WORK TO BE COMPLETED: Print every line from the start of the data, and when you reach the line with "Install JDK (Java Development Kit) <br>", include it and stop. Pictures are not part of the copy.

[[ RECORD SET, beginning ]]

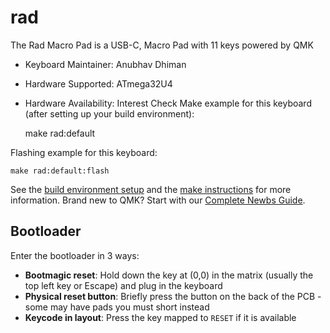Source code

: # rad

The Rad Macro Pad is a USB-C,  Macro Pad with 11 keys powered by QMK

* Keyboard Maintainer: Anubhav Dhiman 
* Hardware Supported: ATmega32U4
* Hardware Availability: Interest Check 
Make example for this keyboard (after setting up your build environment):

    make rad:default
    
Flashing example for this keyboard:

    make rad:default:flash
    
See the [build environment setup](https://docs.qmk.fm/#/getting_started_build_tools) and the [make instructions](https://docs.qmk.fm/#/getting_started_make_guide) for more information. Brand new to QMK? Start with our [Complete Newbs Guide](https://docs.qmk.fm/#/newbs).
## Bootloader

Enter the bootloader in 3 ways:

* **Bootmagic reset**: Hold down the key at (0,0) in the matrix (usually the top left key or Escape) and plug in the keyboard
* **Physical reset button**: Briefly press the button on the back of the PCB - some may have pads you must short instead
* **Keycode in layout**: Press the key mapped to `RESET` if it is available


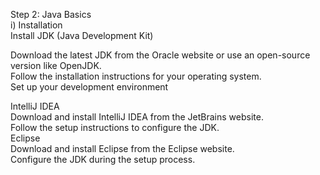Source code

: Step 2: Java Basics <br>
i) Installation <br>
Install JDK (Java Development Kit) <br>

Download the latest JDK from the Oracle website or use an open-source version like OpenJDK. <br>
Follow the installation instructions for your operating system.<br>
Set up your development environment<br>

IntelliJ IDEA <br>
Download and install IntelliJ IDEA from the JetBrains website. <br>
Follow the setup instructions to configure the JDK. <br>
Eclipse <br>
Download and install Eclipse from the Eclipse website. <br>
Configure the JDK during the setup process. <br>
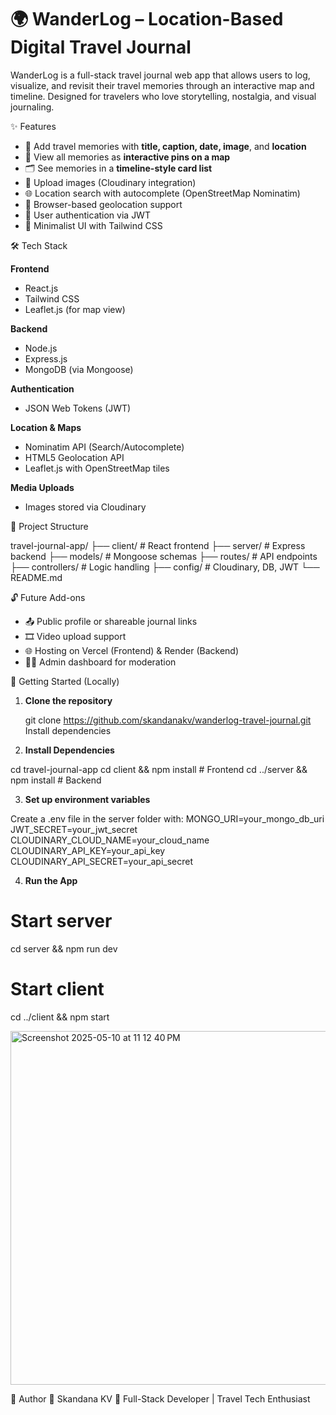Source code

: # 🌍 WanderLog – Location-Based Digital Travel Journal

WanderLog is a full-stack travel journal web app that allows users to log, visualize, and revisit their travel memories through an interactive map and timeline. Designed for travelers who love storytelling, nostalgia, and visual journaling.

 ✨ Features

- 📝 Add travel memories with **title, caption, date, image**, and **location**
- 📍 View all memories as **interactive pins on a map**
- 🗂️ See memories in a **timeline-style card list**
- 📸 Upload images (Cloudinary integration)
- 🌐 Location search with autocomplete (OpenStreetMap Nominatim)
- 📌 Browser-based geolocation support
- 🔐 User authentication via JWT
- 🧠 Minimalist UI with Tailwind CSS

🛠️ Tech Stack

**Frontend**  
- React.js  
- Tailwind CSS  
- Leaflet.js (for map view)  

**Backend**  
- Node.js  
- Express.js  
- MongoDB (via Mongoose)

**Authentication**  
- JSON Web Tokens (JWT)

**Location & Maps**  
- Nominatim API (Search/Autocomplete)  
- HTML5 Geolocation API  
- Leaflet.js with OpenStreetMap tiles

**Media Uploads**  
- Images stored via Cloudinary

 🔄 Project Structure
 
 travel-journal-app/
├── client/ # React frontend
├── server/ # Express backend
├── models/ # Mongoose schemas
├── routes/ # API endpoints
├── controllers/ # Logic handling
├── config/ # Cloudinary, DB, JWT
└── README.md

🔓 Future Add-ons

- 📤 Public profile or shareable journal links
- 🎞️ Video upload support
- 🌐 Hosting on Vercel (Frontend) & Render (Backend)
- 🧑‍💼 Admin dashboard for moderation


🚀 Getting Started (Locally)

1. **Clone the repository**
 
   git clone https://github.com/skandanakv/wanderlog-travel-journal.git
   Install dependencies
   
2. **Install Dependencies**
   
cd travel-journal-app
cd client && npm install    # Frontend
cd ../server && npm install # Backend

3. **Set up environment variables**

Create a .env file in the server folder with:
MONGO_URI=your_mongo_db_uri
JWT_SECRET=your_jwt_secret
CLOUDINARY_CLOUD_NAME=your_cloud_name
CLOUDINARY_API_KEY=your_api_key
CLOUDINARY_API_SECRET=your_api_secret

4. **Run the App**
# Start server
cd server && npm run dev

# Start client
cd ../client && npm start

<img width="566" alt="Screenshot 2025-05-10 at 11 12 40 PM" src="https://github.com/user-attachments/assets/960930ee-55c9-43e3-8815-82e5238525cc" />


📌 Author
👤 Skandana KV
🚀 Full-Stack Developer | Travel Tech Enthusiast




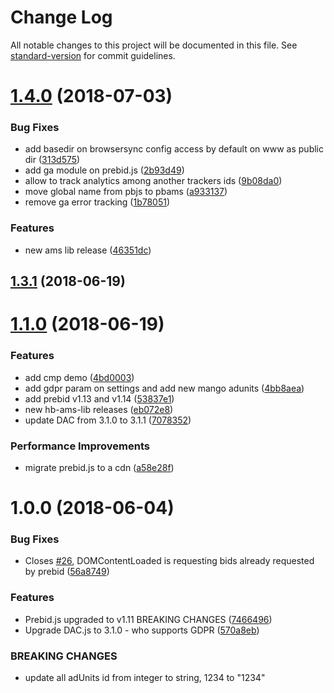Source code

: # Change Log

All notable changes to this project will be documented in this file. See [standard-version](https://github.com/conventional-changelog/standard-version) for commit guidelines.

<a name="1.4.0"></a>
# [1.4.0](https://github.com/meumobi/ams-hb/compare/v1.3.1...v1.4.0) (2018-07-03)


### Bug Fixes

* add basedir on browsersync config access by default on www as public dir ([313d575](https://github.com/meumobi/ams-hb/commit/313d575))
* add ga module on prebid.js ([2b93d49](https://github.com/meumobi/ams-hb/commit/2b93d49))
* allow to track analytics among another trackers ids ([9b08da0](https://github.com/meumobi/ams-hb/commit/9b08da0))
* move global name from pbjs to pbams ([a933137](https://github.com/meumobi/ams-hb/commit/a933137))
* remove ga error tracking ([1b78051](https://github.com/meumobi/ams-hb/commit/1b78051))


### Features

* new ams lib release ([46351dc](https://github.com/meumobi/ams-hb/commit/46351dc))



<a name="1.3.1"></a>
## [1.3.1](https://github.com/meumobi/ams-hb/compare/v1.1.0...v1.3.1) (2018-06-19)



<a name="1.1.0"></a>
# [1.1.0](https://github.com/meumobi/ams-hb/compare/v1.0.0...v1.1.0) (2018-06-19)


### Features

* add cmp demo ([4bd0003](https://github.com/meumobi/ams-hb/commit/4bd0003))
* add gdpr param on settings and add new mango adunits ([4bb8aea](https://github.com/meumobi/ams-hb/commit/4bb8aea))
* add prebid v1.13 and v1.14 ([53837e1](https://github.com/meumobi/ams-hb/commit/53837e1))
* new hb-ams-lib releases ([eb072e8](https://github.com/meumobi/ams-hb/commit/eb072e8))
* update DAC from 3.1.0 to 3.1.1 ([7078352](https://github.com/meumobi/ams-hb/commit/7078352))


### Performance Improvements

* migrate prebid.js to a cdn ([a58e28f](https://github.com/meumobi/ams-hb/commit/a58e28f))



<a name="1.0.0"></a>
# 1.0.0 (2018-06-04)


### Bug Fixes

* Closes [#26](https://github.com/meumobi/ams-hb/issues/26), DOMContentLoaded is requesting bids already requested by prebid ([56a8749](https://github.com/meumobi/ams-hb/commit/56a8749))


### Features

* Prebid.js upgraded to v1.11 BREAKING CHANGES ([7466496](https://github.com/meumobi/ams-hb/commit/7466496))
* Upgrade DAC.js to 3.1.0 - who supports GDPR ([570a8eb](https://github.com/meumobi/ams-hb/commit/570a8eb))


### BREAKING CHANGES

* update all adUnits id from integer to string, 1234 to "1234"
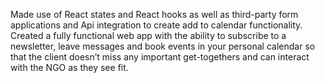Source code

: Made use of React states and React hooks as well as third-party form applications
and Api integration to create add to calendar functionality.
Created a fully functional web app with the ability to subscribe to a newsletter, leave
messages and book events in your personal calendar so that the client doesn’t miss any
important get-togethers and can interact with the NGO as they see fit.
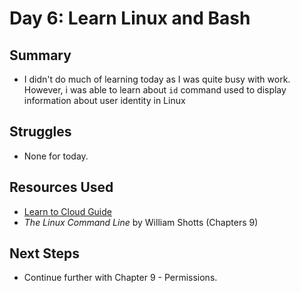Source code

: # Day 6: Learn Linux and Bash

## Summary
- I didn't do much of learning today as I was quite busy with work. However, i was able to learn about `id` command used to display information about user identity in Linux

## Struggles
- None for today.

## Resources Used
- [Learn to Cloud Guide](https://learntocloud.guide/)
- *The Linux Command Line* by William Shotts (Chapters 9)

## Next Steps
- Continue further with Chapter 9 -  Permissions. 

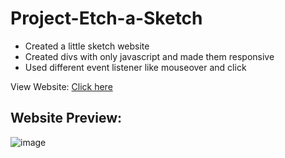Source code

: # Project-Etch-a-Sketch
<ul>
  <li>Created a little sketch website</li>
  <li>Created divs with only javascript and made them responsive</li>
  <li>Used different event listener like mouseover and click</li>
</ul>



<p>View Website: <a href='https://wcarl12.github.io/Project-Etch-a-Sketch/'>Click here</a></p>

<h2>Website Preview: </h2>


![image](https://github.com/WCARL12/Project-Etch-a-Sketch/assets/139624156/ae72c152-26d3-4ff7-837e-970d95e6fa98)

[[ RECORD SET, end ]]

RESPONSE TO THE TASK:
Source code

: # rad

The Rad Macro Pad is a USB-C,  Macro Pad with 11 keys powered by QMK

* Keyboard Maintainer: Anubhav Dhiman 
* Hardware Supported: ATmega32U4
* Hardware Availability: Interest Check 
Make example for this keyboard (after setting up your build environment):

    make rad:default
    
Flashing example for this keyboard:

    make rad:default:flash
    
See the [build environment setup](https://docs.qmk.fm/#/getting_started_build_tools) and the [make instructions](https://docs.qmk.fm/#/getting_started_make_guide) for more information. Brand new to QMK? Start with our [Complete Newbs Guide](https://docs.qmk.fm/#/newbs).
## Bootloader

Enter the bootloader in 3 ways:

* **Bootmagic reset**: Hold down the key at (0,0) in the matrix (usually the top left key or Escape) and plug in the keyboard
* **Physical reset button**: Briefly press the button on the back of the PCB - some may have pads you must short instead
* **Keycode in layout**: Press the key mapped to `RESET` if it is available


Source code

: Step 2: Java Basics <br>
i) Installation <br>
Install JDK (Java Development Kit) <br>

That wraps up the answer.